Lift out each line of the data that holds "Verwerk".

..........

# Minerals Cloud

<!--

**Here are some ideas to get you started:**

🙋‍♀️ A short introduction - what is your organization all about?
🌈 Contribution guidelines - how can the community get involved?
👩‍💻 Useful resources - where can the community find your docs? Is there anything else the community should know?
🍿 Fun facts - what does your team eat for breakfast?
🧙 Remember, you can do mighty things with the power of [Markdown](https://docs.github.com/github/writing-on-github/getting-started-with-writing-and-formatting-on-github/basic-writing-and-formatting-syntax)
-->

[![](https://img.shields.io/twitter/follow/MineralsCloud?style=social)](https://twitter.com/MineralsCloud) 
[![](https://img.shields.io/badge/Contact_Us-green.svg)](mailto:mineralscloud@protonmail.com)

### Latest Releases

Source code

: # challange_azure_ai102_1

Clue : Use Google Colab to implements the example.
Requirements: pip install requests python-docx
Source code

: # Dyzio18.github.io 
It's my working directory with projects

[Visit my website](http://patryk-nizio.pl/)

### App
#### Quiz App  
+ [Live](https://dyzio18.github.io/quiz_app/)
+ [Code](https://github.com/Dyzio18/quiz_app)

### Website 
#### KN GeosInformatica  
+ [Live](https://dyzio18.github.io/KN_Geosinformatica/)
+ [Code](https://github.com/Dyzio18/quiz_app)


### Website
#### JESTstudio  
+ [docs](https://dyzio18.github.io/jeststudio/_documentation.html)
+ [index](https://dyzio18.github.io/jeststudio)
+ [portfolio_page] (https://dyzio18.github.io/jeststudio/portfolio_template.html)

..........

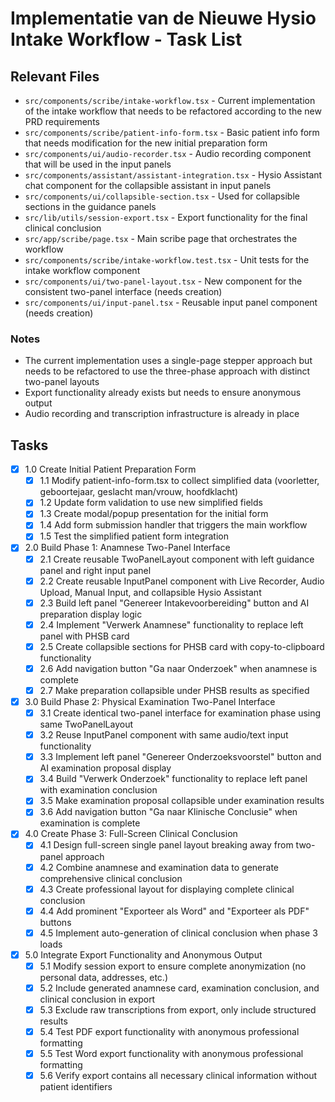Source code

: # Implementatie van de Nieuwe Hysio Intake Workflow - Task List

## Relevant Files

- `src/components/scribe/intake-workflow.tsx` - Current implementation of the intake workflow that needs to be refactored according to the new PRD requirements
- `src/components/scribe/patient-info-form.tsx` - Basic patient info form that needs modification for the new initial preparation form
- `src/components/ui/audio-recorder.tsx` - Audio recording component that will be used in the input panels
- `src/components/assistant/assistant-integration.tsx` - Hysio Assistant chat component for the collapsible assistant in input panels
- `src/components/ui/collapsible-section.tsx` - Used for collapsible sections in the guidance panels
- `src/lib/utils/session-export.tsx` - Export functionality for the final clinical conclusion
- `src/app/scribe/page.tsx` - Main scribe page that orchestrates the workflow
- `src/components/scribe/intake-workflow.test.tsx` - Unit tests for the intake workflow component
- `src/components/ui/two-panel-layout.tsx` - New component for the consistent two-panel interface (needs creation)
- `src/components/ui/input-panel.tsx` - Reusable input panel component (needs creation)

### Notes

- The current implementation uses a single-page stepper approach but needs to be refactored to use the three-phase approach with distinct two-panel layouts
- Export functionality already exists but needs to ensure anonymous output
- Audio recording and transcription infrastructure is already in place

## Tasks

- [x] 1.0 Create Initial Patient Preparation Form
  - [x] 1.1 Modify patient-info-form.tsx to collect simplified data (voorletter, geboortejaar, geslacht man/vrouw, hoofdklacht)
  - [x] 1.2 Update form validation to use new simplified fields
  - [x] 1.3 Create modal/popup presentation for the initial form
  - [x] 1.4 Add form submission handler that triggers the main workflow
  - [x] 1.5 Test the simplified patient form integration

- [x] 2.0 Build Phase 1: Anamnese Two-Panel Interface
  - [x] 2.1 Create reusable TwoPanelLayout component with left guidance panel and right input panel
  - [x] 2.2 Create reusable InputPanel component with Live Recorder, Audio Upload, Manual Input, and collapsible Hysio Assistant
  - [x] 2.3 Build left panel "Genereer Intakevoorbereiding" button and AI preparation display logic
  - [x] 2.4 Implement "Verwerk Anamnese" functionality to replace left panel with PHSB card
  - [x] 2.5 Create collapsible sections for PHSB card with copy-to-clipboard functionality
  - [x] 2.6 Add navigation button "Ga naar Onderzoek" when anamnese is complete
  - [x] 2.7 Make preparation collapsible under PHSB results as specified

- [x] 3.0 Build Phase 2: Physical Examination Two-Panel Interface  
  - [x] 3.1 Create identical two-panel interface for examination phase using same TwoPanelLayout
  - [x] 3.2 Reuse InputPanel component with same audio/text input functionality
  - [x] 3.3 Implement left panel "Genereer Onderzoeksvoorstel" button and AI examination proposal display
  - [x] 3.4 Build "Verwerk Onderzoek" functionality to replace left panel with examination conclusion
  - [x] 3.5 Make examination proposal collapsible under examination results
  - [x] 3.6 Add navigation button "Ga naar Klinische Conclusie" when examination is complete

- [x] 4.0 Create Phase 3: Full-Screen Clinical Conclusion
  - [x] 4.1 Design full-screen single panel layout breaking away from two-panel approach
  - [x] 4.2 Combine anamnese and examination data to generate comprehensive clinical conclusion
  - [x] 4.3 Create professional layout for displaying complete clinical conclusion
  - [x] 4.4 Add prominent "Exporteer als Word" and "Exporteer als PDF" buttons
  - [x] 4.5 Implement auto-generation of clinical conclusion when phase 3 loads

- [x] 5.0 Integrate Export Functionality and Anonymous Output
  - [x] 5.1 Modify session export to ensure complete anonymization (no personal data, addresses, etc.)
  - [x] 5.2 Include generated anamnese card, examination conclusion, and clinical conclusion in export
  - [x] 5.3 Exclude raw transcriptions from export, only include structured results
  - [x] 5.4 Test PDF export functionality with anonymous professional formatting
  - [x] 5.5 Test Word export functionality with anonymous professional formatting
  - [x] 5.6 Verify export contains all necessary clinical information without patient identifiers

..........

▶ [REPLY]:
  - [x] 2.4 Implement "Verwerk Anamnese" functionality to replace left panel with PHSB card
  - [x] 3.4 Build "Verwerk Onderzoek" functionality to replace left panel with examination conclusion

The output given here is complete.